What is being asked:
Indicate only the number of lines in the listing below in which the word "showing" appears.

Records for this task:
- Opening Delimiter -
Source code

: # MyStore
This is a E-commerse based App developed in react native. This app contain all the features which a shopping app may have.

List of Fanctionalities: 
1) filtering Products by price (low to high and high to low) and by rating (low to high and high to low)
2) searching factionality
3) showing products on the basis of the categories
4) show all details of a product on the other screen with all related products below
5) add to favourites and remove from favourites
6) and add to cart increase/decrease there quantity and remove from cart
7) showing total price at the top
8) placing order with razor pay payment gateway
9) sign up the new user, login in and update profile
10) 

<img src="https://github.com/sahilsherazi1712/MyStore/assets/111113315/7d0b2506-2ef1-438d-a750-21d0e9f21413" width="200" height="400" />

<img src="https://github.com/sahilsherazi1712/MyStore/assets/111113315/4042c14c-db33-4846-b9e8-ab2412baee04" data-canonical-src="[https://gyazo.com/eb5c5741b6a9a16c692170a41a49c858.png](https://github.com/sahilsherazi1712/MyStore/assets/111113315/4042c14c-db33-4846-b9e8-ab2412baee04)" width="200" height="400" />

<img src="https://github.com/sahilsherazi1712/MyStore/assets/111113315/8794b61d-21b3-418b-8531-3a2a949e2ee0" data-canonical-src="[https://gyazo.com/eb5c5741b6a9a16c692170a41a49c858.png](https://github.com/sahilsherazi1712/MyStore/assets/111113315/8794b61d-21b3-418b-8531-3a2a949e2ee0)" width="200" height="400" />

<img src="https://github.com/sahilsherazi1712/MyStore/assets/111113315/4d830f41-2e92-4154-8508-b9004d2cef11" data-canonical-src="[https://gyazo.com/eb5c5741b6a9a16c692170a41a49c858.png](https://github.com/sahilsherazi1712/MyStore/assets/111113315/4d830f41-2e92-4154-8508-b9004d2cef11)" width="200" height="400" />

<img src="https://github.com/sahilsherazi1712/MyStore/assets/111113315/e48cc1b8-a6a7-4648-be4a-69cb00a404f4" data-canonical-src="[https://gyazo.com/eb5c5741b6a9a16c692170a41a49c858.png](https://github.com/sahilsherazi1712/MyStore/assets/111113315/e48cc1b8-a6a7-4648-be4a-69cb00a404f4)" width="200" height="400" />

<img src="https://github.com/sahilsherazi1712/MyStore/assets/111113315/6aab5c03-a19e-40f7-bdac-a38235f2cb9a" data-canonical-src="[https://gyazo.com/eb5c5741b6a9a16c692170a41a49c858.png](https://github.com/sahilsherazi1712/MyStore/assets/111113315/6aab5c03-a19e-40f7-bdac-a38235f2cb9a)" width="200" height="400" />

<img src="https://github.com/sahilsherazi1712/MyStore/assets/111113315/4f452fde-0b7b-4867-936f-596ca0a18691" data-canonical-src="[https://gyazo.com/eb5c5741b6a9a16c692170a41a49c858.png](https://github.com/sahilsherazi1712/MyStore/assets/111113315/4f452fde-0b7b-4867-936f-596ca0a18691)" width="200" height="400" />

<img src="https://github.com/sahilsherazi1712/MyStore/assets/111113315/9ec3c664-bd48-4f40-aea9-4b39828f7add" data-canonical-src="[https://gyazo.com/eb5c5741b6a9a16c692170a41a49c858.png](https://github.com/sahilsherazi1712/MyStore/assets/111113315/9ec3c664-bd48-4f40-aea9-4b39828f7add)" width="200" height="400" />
- Closing Delimiter -
Task response:
2